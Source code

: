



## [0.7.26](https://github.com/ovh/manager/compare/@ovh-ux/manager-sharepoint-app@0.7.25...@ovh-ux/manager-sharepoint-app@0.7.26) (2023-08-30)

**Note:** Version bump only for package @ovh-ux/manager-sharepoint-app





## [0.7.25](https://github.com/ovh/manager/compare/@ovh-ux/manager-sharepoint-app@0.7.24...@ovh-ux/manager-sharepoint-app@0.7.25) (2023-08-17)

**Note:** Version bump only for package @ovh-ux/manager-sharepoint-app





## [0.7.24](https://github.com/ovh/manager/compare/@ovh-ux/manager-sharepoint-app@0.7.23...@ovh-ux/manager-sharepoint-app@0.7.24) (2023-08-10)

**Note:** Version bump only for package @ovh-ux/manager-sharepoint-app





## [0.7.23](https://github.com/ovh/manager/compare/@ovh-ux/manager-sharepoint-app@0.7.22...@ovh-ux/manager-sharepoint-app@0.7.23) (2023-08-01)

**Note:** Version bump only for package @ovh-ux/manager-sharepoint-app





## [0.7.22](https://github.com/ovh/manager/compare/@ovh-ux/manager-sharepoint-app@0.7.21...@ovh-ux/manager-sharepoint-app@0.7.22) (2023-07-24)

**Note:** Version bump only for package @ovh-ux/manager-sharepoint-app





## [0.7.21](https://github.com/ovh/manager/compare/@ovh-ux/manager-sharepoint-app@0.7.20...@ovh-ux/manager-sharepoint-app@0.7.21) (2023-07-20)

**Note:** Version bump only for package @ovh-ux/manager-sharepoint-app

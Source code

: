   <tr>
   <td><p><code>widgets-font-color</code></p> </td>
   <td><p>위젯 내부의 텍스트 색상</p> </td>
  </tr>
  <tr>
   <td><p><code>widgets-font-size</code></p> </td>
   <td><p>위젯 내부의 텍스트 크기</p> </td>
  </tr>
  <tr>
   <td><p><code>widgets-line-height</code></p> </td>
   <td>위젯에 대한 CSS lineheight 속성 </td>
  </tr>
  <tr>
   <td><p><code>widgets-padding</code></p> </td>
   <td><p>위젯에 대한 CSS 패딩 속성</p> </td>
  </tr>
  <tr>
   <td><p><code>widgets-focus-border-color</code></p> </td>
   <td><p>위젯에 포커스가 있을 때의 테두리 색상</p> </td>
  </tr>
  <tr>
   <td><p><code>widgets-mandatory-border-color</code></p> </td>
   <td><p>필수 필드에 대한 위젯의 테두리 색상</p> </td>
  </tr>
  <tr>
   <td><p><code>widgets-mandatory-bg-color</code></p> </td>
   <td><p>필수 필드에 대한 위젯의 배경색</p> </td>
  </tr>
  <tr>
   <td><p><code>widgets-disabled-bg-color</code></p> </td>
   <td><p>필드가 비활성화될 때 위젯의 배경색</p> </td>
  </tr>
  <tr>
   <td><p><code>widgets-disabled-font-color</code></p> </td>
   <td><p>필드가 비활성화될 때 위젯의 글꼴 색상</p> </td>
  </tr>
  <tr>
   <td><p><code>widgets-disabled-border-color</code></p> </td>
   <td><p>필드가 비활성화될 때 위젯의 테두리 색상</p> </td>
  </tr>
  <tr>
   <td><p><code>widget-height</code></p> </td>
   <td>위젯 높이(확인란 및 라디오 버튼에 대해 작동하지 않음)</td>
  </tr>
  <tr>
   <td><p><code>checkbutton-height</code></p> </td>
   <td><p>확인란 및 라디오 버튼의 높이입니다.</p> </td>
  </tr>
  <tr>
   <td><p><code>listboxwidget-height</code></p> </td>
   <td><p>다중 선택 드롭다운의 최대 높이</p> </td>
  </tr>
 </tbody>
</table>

^^^^^^^^^^^^^^^^

Print the entries exactly. Include every one.

Source code

:



## [0.7.26](https://github.com/ovh/manager/compare/@ovh-ux/manager-sharepoint-app@0.7.25...@ovh-ux/manager-sharepoint-app@0.7.26) (2023-08-30)

**Note:** Version bump only for package @ovh-ux/manager-sharepoint-app





## [0.7.25](https://github.com/ovh/manager/compare/@ovh-ux/manager-sharepoint-app@0.7.24...@ovh-ux/manager-sharepoint-app@0.7.25) (2023-08-17)

**Note:** Version bump only for package @ovh-ux/manager-sharepoint-app





## [0.7.24](https://github.com/ovh/manager/compare/@ovh-ux/manager-sharepoint-app@0.7.23...@ovh-ux/manager-sharepoint-app@0.7.24) (2023-08-10)

**Note:** Version bump only for package @ovh-ux/manager-sharepoint-app





## [0.7.23](https://github.com/ovh/manager/compare/@ovh-ux/manager-sharepoint-app@0.7.22...@ovh-ux/manager-sharepoint-app@0.7.23) (2023-08-01)

**Note:** Version bump only for package @ovh-ux/manager-sharepoint-app





## [0.7.22](https://github.com/ovh/manager/compare/@ovh-ux/manager-sharepoint-app@0.7.21...@ovh-ux/manager-sharepoint-app@0.7.22) (2023-07-24)

**Note:** Version bump only for package @ovh-ux/manager-sharepoint-app





## [0.7.21](https://github.com/ovh/manager/compare/@ovh-ux/manager-sharepoint-app@0.7.20...@ovh-ux/manager-sharepoint-app@0.7.21) (2023-07-20)

**Note:** Version bump only for package @ovh-ux/manager-sharepoint-app

Source code

:   <tr>
   <td><p><code>widgets-font-color</code></p> </td>
   <td><p>위젯 내부의 텍스트 색상</p> </td>
  </tr>
  <tr>
   <td><p><code>widgets-font-size</code></p> </td>
   <td><p>위젯 내부의 텍스트 크기</p> </td>
  </tr>
  <tr>
   <td><p><code>widgets-line-height</code></p> </td>
   <td>위젯에 대한 CSS lineheight 속성 </td>
  </tr>
  <tr>
   <td><p><code>widgets-padding</code></p> </td>
   <td><p>위젯에 대한 CSS 패딩 속성</p> </td>
  </tr>
  <tr>
   <td><p><code>widgets-focus-border-color</code></p> </td>
   <td><p>위젯에 포커스가 있을 때의 테두리 색상</p> </td>
  </tr>
  <tr>
   <td><p><code>widgets-mandatory-border-color</code></p> </td>
   <td><p>필수 필드에 대한 위젯의 테두리 색상</p> </td>
  </tr>
  <tr>
   <td><p><code>widgets-mandatory-bg-color</code></p> </td>
   <td><p>필수 필드에 대한 위젯의 배경색</p> </td>
  </tr>
  <tr>
   <td><p><code>widgets-disabled-bg-color</code></p> </td>
   <td><p>필드가 비활성화될 때 위젯의 배경색</p> </td>
  </tr>
  <tr>
   <td><p><code>widgets-disabled-font-color</code></p> </td>
   <td><p>필드가 비활성화될 때 위젯의 글꼴 색상</p> </td>
  </tr>
  <tr>
   <td><p><code>widgets-disabled-border-color</code></p> </td>
   <td><p>필드가 비활성화될 때 위젯의 테두리 색상</p> </td>
  </tr>
  <tr>
   <td><p><code>widget-height</code></p> </td>
   <td>위젯 높이(확인란 및 라디오 버튼에 대해 작동하지 않음)</td>
  </tr>
  <tr>
   <td><p><code>checkbutton-height</code></p> </td>
   <td><p>확인란 및 라디오 버튼의 높이입니다.</p> </td>
  </tr>
  <tr>
   <td><p><code>listboxwidget-height</code></p> </td>
   <td><p>다중 선택 드롭다운의 최대 높이</p> </td>
  </tr>
 </tbody>
</table>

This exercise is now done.